Om: The Sanskrit (ancient Indian language) word chanted when contemplating ultimate reality. Siddhartha meditates by focusing upon Om repeatedly as a Samana and as the Brahmin's son. Later, he forgets it until, contemplating suicide near the river, it returns and enlightens him. Siddhartha then begins to understand Om as the unity of everything in the world, in a recurring cycle. The voice of the river is this one word, Om.
Self: As a young man, Siddhartha's sense of Self (his individual identity) is arrogant, rejecting his father's Hindu teachings. As a Samana, he denies the desires of his Self to try to understand the world. In Samsara, he embraces his desires for many years and pleasures his body by gambling, drinking, and lovemaking.

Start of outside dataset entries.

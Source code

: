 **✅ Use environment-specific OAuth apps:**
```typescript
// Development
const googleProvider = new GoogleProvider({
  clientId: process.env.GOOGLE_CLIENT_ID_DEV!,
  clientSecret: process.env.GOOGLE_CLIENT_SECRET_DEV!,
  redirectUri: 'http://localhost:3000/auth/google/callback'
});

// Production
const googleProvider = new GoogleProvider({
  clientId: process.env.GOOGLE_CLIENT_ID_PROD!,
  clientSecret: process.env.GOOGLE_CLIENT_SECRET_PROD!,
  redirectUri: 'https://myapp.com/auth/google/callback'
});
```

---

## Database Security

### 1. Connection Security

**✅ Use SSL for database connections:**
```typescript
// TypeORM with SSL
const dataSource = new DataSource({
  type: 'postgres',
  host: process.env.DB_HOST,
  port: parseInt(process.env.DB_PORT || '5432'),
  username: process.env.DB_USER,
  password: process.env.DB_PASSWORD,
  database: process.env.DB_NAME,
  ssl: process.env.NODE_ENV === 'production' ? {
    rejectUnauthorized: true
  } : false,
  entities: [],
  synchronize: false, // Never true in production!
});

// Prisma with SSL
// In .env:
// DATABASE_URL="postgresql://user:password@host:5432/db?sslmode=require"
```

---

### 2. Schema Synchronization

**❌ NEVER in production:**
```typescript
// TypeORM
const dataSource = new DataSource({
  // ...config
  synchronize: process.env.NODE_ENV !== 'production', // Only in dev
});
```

Only later does he form the identity of his Self as being a part of everything in the world and destroy his selfish ego.
Atman: The thing Siddhartha seeks to understand. Atman is his innermost essence and what he really is inside. First Atman is confused with being his Self, until he senses it is beneath his Self. Siddhartha thinks his Self is merely his body; by destroying his body from fasting and abuse, the Self will be destroyed, and only Atman shall be left. After staying with Vasudeva near the river, he realizes that Atman is his sense of Self as it connects to the rest of the world. Only after his ego is destroyed and his true identity found does he find his innermost essence.
Rig-Veda (Vedas): Four canonical chants called Vedas form a large part of Hindu beliefs. Rig-Veda is one of these, as well as the Sama-Veda, Yajur-Veda, and Atharva-Veda. Siddhartha studies the Vedas under the Brahmin's supervision.
Savathi: The town where Buddha's Jetavana Monastery has been established. Siddhartha goes here with Govinda after leaving the Samanas to hear the Buddha's teachings. Govinda becomes a disciple while Siddhartha continues on his pilgrimage.
Jetavana grove: A gift of Anathapindika, this garden in Savathi houses Buddha's monastery. Many followers come to hear the Buddha teach here, where there are many monks with shaven heads and yellow robes who have become his disciples.
Four main points: The core of Buddha's philosophy, in addition to the eightfold path. The four main points probably refer to his four noble truths: suffering, its cause, cessation, and the way it leads to cessation.
River: Siddhartha crosses the river before entering the sinful town of Samsara. He returns to the river and contemplates suicide by drowning, but his reflection in the water enlightens him. Becoming a ferryman with Vasudeva, Siddhartha learns to hear the voice of the river that is Om, the unity of things, and the river befriends him as if it were a living creature. Vasudeva's face appears to be the river before he dies, flowing endlessly together. The river represents Siddhartha's understanding of life as a flowing of many faces that are all him, all one person unchanging but changing. The river has the 'transitory appearances' that he explains to Govinda, transitory like himself.
Samsara: A town filled with greed, materialism, and lust. Here Siddhartha experiences the sin he had always avoided in the past after being so sheltered by his father the Brahmin. After twenty years, he flees and comes to peace by returning to the river; later his son, Young Siddhartha, runs away from the quiet river to return to Samsara, despite his father's attempts to shelter him from the sorrow he had experienced there. Recognizing that everyone must know sin firsthand before gaining wisdom, Siddhartha gives up trying to 'save him' from Samsara's wickedness.
Songbird: Kamala's rare bird kept in a cage. Siddhartha dreams that this bird had died, thinking that it is his own inner spirit that has been lost. Kamala sets the bird free to fly away after Siddhartha disappears, for she is heartbroken. Later, Siddhartha realizes that the metaphorical songbird within him is in fact very much alive and rejoices that he has found peace.
Nirvana: In Buddhism, this is the absolute state of bliss achieved by destroying one's Self. The highest level of nirvana is reached only at death, although Siddhartha and the Buddha both have reached such a state of bliss after understanding Om and the interrelation of everything in the world. After destroying his selfish ego, Siddhartha finds Atman within and comes very close to nirvana by listening to the river. Govinda has not progressed at all, in spite of his faith in the Buddha's teachings.